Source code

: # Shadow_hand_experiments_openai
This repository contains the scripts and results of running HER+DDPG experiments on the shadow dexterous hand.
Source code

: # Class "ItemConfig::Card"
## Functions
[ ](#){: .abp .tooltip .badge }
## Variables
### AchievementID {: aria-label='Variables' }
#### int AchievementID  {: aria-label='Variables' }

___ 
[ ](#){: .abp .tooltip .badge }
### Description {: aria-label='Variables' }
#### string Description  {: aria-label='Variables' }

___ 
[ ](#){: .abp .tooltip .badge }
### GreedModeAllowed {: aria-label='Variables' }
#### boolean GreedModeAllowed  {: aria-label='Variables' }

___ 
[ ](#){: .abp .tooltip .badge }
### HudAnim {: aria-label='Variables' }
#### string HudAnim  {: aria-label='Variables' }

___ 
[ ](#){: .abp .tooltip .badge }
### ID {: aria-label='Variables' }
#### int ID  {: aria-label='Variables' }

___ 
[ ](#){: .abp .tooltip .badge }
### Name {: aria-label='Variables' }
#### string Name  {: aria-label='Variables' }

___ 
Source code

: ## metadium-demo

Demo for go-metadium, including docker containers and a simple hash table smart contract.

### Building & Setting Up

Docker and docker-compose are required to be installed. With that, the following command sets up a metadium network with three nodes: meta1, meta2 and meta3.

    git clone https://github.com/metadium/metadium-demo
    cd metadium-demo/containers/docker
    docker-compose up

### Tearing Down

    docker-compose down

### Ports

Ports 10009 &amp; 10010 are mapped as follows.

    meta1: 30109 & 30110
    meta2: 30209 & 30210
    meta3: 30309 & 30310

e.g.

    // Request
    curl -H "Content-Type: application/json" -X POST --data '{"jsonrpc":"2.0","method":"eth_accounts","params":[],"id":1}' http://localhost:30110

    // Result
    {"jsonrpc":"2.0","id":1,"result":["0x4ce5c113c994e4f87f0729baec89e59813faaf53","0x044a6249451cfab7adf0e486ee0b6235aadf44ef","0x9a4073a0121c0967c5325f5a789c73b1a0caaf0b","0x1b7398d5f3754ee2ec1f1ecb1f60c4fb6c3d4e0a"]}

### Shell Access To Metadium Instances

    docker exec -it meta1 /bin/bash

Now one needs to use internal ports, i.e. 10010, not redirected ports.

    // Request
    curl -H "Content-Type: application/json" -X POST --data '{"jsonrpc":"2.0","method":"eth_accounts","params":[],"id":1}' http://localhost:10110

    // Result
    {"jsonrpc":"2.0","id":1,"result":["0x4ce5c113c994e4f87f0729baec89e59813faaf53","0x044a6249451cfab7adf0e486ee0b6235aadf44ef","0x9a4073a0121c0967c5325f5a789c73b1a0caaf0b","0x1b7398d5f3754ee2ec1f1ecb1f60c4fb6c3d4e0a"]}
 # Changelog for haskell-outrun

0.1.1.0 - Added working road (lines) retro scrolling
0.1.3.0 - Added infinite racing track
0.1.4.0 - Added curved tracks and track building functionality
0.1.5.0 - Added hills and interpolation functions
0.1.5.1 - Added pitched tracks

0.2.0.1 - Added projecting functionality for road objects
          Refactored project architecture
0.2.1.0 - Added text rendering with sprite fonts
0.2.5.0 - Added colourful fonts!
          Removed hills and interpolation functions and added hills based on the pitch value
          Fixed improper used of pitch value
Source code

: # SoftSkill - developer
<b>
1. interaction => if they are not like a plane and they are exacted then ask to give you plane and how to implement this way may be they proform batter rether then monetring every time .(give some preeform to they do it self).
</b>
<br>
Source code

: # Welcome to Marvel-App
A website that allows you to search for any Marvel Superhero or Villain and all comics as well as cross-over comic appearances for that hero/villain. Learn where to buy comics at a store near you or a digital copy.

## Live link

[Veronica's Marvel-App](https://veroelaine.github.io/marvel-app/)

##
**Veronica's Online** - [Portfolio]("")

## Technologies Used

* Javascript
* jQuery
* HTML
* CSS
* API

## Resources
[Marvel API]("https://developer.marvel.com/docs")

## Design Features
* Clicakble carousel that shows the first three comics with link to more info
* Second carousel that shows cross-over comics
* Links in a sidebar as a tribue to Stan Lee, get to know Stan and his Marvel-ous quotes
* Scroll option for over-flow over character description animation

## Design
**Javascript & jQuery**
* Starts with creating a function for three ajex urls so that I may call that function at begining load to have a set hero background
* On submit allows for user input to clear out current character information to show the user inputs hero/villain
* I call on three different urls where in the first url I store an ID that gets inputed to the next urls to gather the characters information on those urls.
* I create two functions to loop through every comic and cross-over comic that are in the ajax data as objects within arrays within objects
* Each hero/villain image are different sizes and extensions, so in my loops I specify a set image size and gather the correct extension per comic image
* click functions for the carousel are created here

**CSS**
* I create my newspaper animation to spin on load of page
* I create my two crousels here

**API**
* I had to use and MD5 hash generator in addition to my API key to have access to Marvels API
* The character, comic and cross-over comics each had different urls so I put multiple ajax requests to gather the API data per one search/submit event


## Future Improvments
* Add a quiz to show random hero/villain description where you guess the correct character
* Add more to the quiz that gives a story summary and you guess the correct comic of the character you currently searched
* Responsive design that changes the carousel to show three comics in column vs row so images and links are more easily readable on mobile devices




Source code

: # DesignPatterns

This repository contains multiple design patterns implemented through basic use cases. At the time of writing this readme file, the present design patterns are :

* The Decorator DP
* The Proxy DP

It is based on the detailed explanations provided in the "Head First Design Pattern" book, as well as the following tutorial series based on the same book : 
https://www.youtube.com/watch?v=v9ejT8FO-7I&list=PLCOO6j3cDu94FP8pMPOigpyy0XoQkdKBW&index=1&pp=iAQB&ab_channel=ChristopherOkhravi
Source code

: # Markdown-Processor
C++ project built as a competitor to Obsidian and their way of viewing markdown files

> **Exercise goal**
Every record above needs to be returned in full, exactly.

> **Written answer**
Source code

: # Shadow_hand_experiments_openai
This repository contains the scripts and results of running HER+DDPG experiments on the shadow dexterous hand.
Source code

: # Class "ItemConfig::Card"
## Functions
[ ](#){: .abp .tooltip .badge }
## Variables
### AchievementID {: aria-label='Variables' }
#### int AchievementID  {: aria-label='Variables' }

___ 
[ ](#){: .abp .tooltip .badge }
### Description {: aria-label='Variables' }
#### string Description  {: aria-label='Variables' }

___ 
[ ](#){: .abp .tooltip .badge }
### GreedModeAllowed {: aria-label='Variables' }
#### boolean GreedModeAllowed  {: aria-label='Variables' }

___ 
[ ](#){: .abp .tooltip .badge }
### HudAnim {: aria-label='Variables' }
#### string HudAnim  {: aria-label='Variables' }

___ 
[ ](#){: .abp .tooltip .badge }
### ID {: aria-label='Variables' }
#### int ID  {: aria-label='Variables' }

___ 
[ ](#){: .abp .tooltip .badge }
### Name {: aria-label='Variables' }
#### string Name  {: aria-label='Variables' }

___ 
Source code

: ## metadium-demo

Demo for go-metadium, including docker containers and a simple hash table smart contract.

### Building & Setting Up

Docker and docker-compose are required to be installed. With that, the following command sets up a metadium network with three nodes: meta1, meta2 and meta3.

    git clone https://github.com/metadium/metadium-demo
    cd metadium-demo/containers/docker
    docker-compose up

### Tearing Down

    docker-compose down

### Ports

Ports 10009 &amp; 10010 are mapped as follows.

    meta1: 30109 & 30110
    meta2: 30209 & 30210
    meta3: 30309 & 30310

e.g.

    // Request
    curl -H "Content-Type: application/json" -X POST --data '{"jsonrpc":"2.0","method":"eth_accounts","params":[],"id":1}' http://localhost:30110

    // Result
    {"jsonrpc":"2.0","id":1,"result":["0x4ce5c113c994e4f87f0729baec89e59813faaf53","0x044a6249451cfab7adf0e486ee0b6235aadf44ef","0x9a4073a0121c0967c5325f5a789c73b1a0caaf0b","0x1b7398d5f3754ee2ec1f1ecb1f60c4fb6c3d4e0a"]}

### Shell Access To Metadium Instances

    docker exec -it meta1 /bin/bash

Now one needs to use internal ports, i.e. 10010, not redirected ports.

    // Request
    curl -H "Content-Type: application/json" -X POST --data '{"jsonrpc":"2.0","method":"eth_accounts","params":[],"id":1}' http://localhost:10110

    // Result
    {"jsonrpc":"2.0","id":1,"result":["0x4ce5c113c994e4f87f0729baec89e59813faaf53","0x044a6249451cfab7adf0e486ee0b6235aadf44ef","0x9a4073a0121c0967c5325f5a789c73b1a0caaf0b","0x1b7398d5f3754ee2ec1f1ecb1f60c4fb6c3d4e0a"]}
 # Changelog for haskell-outrun

0.1.1.0 - Added working road (lines) retro scrolling
0.1.3.0 - Added infinite racing track
0.1.4.0 - Added curved tracks and track building functionality
0.1.5.0 - Added hills and interpolation functions
0.1.5.1 - Added pitched tracks

0.2.0.1 - Added projecting functionality for road objects
          Refactored project architecture
0.2.1.0 - Added text rendering with sprite fonts
0.2.5.0 - Added colourful fonts!
          Removed hills and interpolation functions and added hills based on the pitch value
          Fixed improper used of pitch value
Source code

: # SoftSkill - developer
<b>
1. interaction => if they are not like a plane and they are exacted then ask to give you plane and how to implement this way may be they proform batter rether then monetring every time .(give some preeform to they do it self).
</b>
<br>
Source code

: # Welcome to Marvel-App
A website that allows you to search for any Marvel Superhero or Villain and all comics as well as cross-over comic appearances for that hero/villain. Learn where to buy comics at a store near you or a digital copy.

## Live link

[Veronica's Marvel-App](https://veroelaine.github.io/marvel-app/)

##
**Veronica's Online** - [Portfolio]("")

## Technologies Used

* Javascript
* jQuery
* HTML
* CSS
* API

## Resources
[Marvel API]("https://developer.marvel.com/docs")

## Design Features
* Clicakble carousel that shows the first three comics with link to more info
* Second carousel that shows cross-over comics
* Links in a sidebar as a tribue to Stan Lee, get to know Stan and his Marvel-ous quotes
* Scroll option for over-flow over character description animation

## Design
**Javascript & jQuery**
* Starts with creating a function for three ajex urls so that I may call that function at begining load to have a set hero background
* On submit allows for user input to clear out current character information to show the user inputs hero/villain
* I call on three different urls where in the first url I store an ID that gets inputed to the next urls to gather the characters information on those urls.
* I create two functions to loop through every comic and cross-over comic that are in the ajax data as objects within arrays within objects
* Each hero/villain image are different sizes and extensions, so in my loops I specify a set image size and gather the correct extension per comic image
* click functions for the carousel are created here

**CSS**
* I create my newspaper animation to spin on load of page
* I create my two crousels here

**API**
* I had to use and MD5 hash generator in addition to my API key to have access to Marvels API
* The character, comic and cross-over comics each had different urls so I put multiple ajax requests to gather the API data per one search/submit event


## Future Improvments
* Add a quiz to show random hero/villain description where you guess the correct character
* Add more to the quiz that gives a story summary and you guess the correct comic of the character you currently searched
* Responsive design that changes the carousel to show three comics in column vs row so images and links are more easily readable on mobile devices




Source code

: # DesignPatterns

This repository contains multiple design patterns implemented through basic use cases. At the time of writing this readme file, the present design patterns are :

* The Decorator DP
* The Proxy DP

It is based on the detailed explanations provided in the "Head First Design Pattern" book, as well as the following tutorial series based on the same book : 
https://www.youtube.com/watch?v=v9ejT8FO-7I&list=PLCOO6j3cDu94FP8pMPOigpyy0XoQkdKBW&index=1&pp=iAQB&ab_channel=ChristopherOkhravi
Source code

: # Markdown-Processor
C++ project built as a competitor to Obsidian and their way of viewing markdown files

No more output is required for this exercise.